Par M. le Dr Oscar ORLITSKY (de Moscou). 

 

J’appelle aujourd’hui votre intention sur plusieurs points relatifs à l’extension que prend l’hypnotisme en Russie non seulement dans le monde médical mais encore dans le grand public.

L’hypnotisme moderne se développe de front avec la psychologie expérimentale et la psychiatrie ; il attire l’attention de tous ceux qui explorent ces deux domaines. Dans un avenir proche il aura dépouillé chez nous ce qu’ils gardent encore de superstitieux et de mystérieux et deviendra définitivement une des branches du grand arbre des sciences médicales.

Je vais exposer brièvement ce qui a été fait récemment en Russie pour et par l’hypnose.

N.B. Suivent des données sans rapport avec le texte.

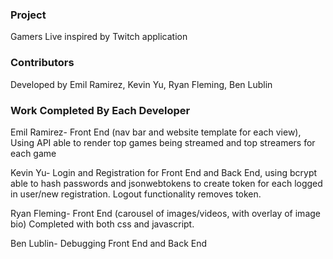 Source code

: ### Project 
Gamers Live inspired by Twitch application
### Contributors 
Developed by Emil Ramirez, Kevin Yu, Ryan Fleming, Ben Lublin
###  Work Completed By Each Developer
Emil Ramirez- Front End (nav bar and website template for each view), Using API able to render top games being streamed and top streamers for each game

Kevin Yu- Login and Registration for Front End and Back End, using bcrypt able to hash passwords and jsonwebtokens to create token for each logged in user/new registration. Logout functionality removes token.

Ryan Fleming- Front End (carousel of images/videos, with overlay of image bio) Completed with both css and javascript.

Ben Lublin- Debugging Front End and Back End 
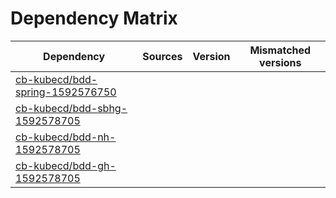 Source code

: # Dependency Matrix

Dependency | Sources | Version | Mismatched versions
---------- | ------- | ------- | -------------------
[cb-kubecd/bdd-spring-1592576750](https://github.com/cb-kubecd/bdd-spring-1592576750.git) |  | []() | 
[cb-kubecd/bdd-sbhg-1592578705](https://github.com/cb-kubecd/bdd-sbhg-1592578705.git) |  | []() | 
[cb-kubecd/bdd-nh-1592578705](https://github.com/cb-kubecd/bdd-nh-1592578705.git) |  | []() | 
[cb-kubecd/bdd-gh-1592578705](https://github.com/cb-kubecd/bdd-gh-1592578705.git) |  | []() | 
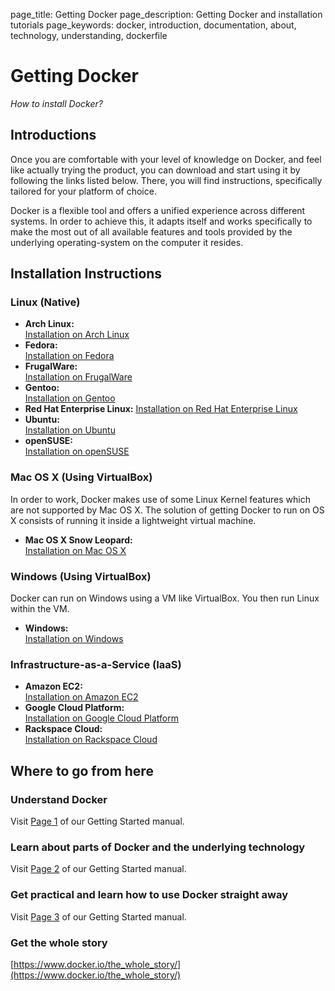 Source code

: page_title: Getting Docker
page_description: Getting Docker and installation tutorials
page_keywords: docker, introduction, documentation, about, technology, understanding, dockerfile

# Getting Docker

*How to install Docker?*

## Introductions

Once you are comfortable with your level of knowledge on Docker, and 
feel like actually trying the product, you can download and start using 
it by following the links listed below. There, you will find instructions, 
specifically tailored for your platform of choice. 

Docker is a flexible tool and offers a unified experience across 
different systems. In order to achieve this, it adapts itself and works 
specifically to make the most out of all available features and tools 
provided by the underlying operating-system on the computer it resides.

## Installation Instructions

### Linux (Native)

 - **Arch Linux:**  
 [Installation on Arch Linux](../installation/archlinux.md)
 - **Fedora:**  
 [Installation on Fedora](../installation/fedora.md)
 - **FrugalWare:**  
 [Installation on FrugalWare](../installation/frugalware.md)
 - **Gentoo:**  
 [Installation on Gentoo](../installation/gentoolinux.md)
 - **Red Hat Enterprise Linux:**
 [Installation on Red Hat Enterprise Linux](../installation/rhel.md)
 - **Ubuntu:**  
 [Installation on Ubuntu](../installation/ubuntulinux.md)
 - **openSUSE:**  
 [Installation on openSUSE](../installation/openSUSE.md)

### Mac OS X (Using VirtualBox)

In order to work, Docker makes use of some Linux Kernel features which 
are not supported by Mac OS X. The solution of getting Docker to run on 
OS X consists of running it inside a lightweight virtual machine. 

 - **Mac OS X Snow Leopard:**  
 [Installation on Mac OS X](../installation/mac.md)

### Windows (Using VirtualBox)

Docker can run on Windows using a VM like VirtualBox. You then run Linux 
within the VM.

 - **Windows:**  
 [Installation on Windows](../installation/windows.md)

### Infrastructure-as-a-Service (IaaS)

 - **Amazon EC2:**  
 [Installation on Amazon EC2](../installation/amazon.md)
 - **Google Cloud Platform:**  
 [Installation on Google Cloud Platform](../installation/google.md)
 - **Rackspace Cloud:**  
 [Installation on Rackspace Cloud](../installation/rackspace.md)

## Where to go from here

### Understand Docker

Visit [Page 1](understanding-docker.md) of our Getting Started manual.

### Learn about parts of Docker and the underlying technology

Visit [Page 2](technology.md) of our Getting Started manual.

### Get practical and learn how to use Docker straight away

Visit [Page 3](working-with-docker.md) of our Getting Started manual.

### Get the whole story

[https://www.docker.io/the_whole_story/](https://www.docker.io/the_whole_story/)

Surtout pendant ces dernières années, plusieurs régions ont été dotées de nombreuses infirmeries destinées au traitement des alcooliques. Vous savez à quel point ce fléau s’est développé en Russie. Toutes les mesures prises pour l’enrayer sont restées jusqu’à présent, inefficaces, tandis que grâce à l’hypnotisme nous obtenons environ 50 % de guérison. Le prompt succès du traitement hypnagogique dans ces infirmeries [p. 88] a donné lieu à la création d’autres établissements de même espèce qui ont rencontré une grande sympathie auprès de la population. Les médecins qui s’occupent de l’hypnotisme peuvent même par là lutter, d’une manière au moins indirecte, contre la superstition, dont par défaut d’instruction, est affligée la grande majorité du peuple. En voici un exemple. Une jeune fille, appartenant à une famille de paysans, est très jolie et remplie de séduction. Les succès qu’elle obtient provoquent la jalousie de toutes ses compagnes ; et celle-ci ne laisse pas échapper une occasion de lui nuire. Ainsi elles imaginent de lui faire jeter un sort. Quand elle a ses 18 ans, un prétendant des plus honorables lui faire la cour, ce qui porte au paroxysme la jalousie de ses rivales. Il existe dans le village un paysan qui prétend avoir le pouvoir d’enlever ou de données toutes sortent de maladies. Notre jeune fille connaissait cet homme et son prétendu pouvoir. Au grand étonnement des uns et la grande joie des autres, quelques heures avant la cérémonie nuptiale cette jeune fille est prise d’une attaque hystérique ; on l’interprète comme le premier phénomène de l’ensorcellement.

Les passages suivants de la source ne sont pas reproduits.